Now given my list of druthers, I druther not eat at Olive Garden if I can help it. But druther I do, or druther I don't, this was a lunch stop for members of a club my mom is a part of. and I was along for the ride since I am mom's chauffeur.
We arrive and are seated immediately. No harm, no foul there.
There are only three sets of silverware. There are seven of us altogether.
The waitress arrives to take her drink orders. Apparently she came to work, threw on her apron and got to work. Her apron was inside out so she had to fish for her order book. And she forgot to put on her nametag.
Drink orders taken. We request silverware. She disappears.

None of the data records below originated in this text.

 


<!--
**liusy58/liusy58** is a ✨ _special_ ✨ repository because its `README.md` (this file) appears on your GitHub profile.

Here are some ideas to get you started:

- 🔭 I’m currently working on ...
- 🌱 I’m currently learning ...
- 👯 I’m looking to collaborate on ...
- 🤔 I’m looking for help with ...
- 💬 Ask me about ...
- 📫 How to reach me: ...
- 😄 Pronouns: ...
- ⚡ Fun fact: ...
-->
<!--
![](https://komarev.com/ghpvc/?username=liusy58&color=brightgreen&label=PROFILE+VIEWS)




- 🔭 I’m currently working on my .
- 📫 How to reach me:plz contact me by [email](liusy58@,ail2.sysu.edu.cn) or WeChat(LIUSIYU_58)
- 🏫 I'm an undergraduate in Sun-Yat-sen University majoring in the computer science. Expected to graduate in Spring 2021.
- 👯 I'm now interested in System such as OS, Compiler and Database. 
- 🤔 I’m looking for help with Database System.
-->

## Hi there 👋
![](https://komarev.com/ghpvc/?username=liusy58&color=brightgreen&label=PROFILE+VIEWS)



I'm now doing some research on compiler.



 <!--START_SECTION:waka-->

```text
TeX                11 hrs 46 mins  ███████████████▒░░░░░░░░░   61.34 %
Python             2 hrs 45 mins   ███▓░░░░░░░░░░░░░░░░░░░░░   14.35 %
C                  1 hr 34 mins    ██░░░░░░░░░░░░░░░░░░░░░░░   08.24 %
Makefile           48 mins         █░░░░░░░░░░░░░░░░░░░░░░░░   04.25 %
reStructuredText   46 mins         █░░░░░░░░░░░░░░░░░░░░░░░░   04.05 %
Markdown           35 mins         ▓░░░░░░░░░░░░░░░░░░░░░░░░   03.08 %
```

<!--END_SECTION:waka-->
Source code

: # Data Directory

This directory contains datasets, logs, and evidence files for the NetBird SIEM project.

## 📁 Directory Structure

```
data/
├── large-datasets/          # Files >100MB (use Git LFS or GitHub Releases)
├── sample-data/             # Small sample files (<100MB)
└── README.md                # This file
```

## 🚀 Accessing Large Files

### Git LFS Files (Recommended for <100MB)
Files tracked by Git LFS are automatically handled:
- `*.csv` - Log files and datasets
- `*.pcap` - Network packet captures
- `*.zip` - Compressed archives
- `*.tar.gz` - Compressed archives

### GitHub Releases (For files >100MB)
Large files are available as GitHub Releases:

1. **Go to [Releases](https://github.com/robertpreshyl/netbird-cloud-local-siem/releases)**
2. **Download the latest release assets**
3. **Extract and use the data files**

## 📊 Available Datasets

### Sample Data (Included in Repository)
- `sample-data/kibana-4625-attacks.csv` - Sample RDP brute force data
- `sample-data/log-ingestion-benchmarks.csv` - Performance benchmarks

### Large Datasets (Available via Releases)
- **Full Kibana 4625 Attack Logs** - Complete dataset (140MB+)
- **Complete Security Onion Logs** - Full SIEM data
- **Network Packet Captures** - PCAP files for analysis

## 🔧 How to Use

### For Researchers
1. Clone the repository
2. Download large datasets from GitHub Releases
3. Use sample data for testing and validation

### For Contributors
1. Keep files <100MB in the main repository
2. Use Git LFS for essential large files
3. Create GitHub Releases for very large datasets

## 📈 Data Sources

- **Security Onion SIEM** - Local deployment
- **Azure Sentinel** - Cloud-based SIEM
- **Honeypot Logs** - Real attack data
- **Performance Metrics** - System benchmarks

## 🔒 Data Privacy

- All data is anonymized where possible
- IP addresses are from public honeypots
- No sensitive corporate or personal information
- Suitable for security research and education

We decide on our noms. Among these orders is the chicken and gnocci for the guy who finds tomato way too acidic, and minestrone for some others. I request spaghetti and meat sauce and another lady orders her own pasta request. Mom specifies that she is allergic to peppers, and to please not put any peperoncini in the salad.
We get salad and breadsticks forty minutes later. Guess what got put in with the lettuce? The drinks have yet to arrive. We had to request the silverware again.

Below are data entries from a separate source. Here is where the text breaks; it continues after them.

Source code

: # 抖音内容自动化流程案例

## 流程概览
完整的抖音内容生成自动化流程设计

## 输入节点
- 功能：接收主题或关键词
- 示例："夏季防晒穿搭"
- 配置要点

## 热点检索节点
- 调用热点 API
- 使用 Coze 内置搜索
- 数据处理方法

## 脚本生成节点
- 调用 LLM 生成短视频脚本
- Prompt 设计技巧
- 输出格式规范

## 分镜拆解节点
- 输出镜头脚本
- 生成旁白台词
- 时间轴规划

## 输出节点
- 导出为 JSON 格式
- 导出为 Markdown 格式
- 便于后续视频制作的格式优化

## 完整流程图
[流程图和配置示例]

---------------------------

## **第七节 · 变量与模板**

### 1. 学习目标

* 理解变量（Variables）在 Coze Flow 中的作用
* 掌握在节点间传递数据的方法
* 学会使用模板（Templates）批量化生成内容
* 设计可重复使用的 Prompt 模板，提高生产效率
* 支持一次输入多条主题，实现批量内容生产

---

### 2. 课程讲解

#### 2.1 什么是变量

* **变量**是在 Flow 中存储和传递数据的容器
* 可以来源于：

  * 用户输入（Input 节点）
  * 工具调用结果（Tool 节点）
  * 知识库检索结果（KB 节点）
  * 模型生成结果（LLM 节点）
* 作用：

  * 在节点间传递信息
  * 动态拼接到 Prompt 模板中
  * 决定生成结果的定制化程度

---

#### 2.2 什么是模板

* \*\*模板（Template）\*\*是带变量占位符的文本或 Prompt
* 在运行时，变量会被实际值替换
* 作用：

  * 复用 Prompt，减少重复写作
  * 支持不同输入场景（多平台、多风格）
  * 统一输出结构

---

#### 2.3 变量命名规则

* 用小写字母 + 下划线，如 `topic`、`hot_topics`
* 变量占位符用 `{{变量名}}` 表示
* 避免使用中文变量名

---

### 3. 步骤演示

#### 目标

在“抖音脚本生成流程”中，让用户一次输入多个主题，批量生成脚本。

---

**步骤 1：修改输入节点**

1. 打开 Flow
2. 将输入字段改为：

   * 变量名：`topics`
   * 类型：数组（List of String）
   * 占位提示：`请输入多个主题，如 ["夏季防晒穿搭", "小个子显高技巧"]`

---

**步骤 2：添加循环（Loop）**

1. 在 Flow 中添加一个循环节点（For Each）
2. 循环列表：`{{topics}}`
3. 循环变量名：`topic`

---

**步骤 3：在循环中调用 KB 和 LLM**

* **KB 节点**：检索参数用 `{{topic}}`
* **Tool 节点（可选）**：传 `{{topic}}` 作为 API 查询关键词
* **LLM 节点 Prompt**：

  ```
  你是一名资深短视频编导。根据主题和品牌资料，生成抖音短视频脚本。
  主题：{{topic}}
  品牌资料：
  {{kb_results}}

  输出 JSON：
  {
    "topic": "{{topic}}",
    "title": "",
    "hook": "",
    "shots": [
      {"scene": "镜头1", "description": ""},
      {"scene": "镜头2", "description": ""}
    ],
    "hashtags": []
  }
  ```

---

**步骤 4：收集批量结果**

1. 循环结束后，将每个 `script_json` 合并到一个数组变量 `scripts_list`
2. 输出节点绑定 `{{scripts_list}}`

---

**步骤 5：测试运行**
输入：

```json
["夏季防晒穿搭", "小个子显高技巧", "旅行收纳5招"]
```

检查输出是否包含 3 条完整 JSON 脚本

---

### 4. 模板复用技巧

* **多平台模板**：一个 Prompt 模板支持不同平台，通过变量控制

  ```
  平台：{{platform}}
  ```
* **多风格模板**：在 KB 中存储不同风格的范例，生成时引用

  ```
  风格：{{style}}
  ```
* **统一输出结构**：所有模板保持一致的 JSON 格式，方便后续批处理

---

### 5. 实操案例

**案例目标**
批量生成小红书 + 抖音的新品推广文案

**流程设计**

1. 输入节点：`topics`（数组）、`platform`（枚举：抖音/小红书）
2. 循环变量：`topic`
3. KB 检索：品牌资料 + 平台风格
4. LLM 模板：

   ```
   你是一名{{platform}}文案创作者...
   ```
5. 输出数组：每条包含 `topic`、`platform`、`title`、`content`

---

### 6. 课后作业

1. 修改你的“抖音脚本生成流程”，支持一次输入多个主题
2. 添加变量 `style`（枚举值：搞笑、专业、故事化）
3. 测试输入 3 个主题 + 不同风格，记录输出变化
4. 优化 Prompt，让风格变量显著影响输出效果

Sigh. Some members retrieve the peppers and allow me to carefully snatch salad from the areas where there were no peppers for mom's plate.

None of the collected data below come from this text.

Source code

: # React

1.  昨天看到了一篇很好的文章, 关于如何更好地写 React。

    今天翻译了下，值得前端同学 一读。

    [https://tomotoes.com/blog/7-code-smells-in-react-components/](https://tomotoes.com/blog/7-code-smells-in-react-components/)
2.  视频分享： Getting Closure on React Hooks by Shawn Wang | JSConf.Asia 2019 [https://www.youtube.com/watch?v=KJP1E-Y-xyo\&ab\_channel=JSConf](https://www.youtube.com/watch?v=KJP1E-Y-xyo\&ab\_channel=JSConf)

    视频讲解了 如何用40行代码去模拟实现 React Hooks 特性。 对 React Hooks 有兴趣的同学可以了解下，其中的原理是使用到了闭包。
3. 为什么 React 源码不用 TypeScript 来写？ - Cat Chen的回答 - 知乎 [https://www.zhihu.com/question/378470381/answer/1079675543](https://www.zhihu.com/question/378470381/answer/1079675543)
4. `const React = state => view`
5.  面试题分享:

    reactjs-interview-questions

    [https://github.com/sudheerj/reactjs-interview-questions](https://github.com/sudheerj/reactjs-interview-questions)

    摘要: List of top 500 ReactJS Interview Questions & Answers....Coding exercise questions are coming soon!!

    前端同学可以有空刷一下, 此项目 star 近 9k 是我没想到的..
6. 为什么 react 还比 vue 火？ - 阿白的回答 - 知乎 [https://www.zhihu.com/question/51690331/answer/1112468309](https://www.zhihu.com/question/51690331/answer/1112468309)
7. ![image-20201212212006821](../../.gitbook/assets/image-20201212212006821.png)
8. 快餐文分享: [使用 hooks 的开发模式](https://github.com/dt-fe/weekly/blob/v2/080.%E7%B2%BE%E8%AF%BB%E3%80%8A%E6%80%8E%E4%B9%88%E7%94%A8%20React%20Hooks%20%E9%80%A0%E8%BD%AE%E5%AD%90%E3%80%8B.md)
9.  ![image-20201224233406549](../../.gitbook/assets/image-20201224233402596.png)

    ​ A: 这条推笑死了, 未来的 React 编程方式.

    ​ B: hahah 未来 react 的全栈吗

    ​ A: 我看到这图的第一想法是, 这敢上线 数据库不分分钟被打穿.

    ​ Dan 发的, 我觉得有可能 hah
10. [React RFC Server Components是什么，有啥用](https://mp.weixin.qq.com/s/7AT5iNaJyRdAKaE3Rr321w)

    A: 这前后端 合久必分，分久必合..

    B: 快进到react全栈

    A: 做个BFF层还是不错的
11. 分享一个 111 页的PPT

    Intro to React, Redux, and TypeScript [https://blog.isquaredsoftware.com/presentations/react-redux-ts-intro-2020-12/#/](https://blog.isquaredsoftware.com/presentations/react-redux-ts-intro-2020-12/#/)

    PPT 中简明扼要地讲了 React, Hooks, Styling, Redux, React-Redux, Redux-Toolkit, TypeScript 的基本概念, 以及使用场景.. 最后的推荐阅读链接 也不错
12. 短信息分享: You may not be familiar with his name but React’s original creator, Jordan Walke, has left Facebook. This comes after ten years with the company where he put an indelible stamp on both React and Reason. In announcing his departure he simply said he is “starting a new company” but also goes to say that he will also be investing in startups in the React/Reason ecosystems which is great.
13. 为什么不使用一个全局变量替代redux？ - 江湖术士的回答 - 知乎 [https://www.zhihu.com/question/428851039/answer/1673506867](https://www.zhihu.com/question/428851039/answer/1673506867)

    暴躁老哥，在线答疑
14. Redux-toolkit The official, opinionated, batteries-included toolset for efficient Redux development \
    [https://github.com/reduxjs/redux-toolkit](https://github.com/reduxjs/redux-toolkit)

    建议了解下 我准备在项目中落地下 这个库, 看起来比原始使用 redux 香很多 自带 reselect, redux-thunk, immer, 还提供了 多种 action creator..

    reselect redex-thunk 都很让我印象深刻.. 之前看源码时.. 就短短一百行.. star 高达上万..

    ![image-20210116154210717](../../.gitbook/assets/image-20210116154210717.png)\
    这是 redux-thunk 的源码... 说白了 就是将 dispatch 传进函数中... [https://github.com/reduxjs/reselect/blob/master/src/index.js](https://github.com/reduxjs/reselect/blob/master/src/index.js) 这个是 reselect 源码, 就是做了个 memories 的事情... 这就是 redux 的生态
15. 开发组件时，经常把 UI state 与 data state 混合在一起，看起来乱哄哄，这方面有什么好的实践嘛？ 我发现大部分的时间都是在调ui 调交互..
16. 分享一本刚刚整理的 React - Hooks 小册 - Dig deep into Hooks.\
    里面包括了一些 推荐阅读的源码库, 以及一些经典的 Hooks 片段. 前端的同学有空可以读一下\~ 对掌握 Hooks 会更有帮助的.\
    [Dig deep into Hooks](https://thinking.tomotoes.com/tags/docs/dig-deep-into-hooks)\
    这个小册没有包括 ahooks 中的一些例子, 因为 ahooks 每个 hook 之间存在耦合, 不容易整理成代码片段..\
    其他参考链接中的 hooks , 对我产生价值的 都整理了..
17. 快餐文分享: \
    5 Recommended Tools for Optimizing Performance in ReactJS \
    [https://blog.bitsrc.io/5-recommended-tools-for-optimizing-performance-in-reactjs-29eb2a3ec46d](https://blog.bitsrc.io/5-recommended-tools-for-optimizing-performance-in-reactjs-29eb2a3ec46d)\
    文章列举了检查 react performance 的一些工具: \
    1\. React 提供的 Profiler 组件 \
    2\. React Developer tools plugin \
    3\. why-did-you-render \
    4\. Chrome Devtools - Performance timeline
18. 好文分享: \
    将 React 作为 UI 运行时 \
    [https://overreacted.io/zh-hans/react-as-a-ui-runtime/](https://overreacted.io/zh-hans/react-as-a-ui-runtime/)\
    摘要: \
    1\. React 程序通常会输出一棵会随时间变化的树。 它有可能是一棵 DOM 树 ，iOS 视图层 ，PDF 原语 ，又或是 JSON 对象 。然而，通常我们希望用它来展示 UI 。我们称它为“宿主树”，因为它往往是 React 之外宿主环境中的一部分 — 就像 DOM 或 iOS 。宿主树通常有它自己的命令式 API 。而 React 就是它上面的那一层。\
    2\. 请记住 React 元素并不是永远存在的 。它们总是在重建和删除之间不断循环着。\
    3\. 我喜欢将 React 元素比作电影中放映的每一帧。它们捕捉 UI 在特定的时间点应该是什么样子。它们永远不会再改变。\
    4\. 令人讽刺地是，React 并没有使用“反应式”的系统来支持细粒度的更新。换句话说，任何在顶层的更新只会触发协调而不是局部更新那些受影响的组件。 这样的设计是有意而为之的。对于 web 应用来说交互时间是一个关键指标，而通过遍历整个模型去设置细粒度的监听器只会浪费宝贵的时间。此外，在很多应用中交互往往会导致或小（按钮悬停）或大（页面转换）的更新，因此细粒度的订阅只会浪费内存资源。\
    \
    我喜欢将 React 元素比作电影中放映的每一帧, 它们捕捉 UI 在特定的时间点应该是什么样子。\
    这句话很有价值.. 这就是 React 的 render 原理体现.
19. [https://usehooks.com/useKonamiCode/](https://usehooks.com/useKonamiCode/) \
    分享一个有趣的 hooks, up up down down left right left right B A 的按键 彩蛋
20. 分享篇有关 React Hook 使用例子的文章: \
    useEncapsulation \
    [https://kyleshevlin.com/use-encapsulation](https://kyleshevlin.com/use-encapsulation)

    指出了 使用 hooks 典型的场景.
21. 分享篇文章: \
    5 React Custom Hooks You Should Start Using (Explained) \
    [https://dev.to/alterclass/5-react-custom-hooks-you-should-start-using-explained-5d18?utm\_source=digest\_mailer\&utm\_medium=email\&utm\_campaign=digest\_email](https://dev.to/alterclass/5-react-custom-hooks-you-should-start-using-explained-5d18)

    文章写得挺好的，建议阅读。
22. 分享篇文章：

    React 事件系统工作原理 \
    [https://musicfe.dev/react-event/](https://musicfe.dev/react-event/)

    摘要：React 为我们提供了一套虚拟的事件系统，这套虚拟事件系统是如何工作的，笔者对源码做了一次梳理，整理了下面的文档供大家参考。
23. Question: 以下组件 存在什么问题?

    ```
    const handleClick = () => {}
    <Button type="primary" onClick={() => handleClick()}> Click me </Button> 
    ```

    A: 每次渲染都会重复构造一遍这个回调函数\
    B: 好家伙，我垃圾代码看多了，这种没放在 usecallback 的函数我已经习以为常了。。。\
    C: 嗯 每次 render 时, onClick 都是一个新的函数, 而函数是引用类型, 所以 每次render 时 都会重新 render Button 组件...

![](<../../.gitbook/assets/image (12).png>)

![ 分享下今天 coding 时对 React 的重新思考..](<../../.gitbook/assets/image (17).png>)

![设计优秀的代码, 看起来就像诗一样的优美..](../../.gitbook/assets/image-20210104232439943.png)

Holy shit who dumped the salt shaker on the bread? Seriously, only the ocean competes with this!
Silverware arrives in a handful and is simply plopped at one end for us to distribute. Er... Okay? Thanks for the fucks given?
Soup arrives. Minestrone all the way, plus one extra bowl that gets dumped in front of me.
Me: "Er, I didn't order any soup, and he wanted chicken and gnocci."
Her: "Well you've got some minestrone now."
Wait... what? Do. Not. Want. What about this was hard? And what's with the implied, "Tough shit, it's what you're getting," attitude? What about the gnocci? Not acknowledged. At least not to me.
The guy catches her before she can leave and asks about the gnocci please. It arrives later, no apologies given. His minestrone ends up being given to his wife since it's not being taken back to the kitchen.
One of the members, who is already waiting on her own pasta dish, takes my own unwanted bowl to supplement her order. So two unwanted bowls of soup. The waitress is ignoring our attempts to tell her that we didn't order these extra bowls, and we're left wondering what to do.
We talk and socialize. Twenty minutes pass. We flag her down and ask about the pasta dishes. Still waiting? Yep. How about our drinks please? Oh wow, she's stunned that we don't have them yet. They finally arrive... AFTER THE SOUPS ARRIVE!
The twenty minutes stretches to thirty minutes. (For math lovers we are rolling at: 40 minutes to get the salad, 20 for soup, plus an additional 10 for the pasta. Or, 1 hour, 10 minutes before we're eating the main course.)
Talk and socializing continues. Waters are being topped off, but I see nothing on those sodas being refilled.
The waitress introduces her replacement to us and vanishes into the ether. Our new waitress takes one look at the table and starts gathering up the salad plates that have been sitting there for I don't even know how long.
In the end, we get our bill and for some reason, despite there being seven of us eight people are being charged; namely for the two extra soups and an extra salad order that was never consumed by the invisible guest.
We are trying to remain in good humor, but there's a decided air of annoyance now as we have the extra dishes taken off the final bill.
Thoughts from you RHUers on a better course of action? We didn't order the soups, but we got them; and were duly informed that we were getting them, ordered or not. We didn't want the soups to go to waste so members DID eat them. Is it better to reply "Um, excuse me, no. Take both of these soups back, and get him his gnocci," and ensure they are taken off the bill, or do you try to make the best of the situation since the waitress is mucking everything up from the get-go?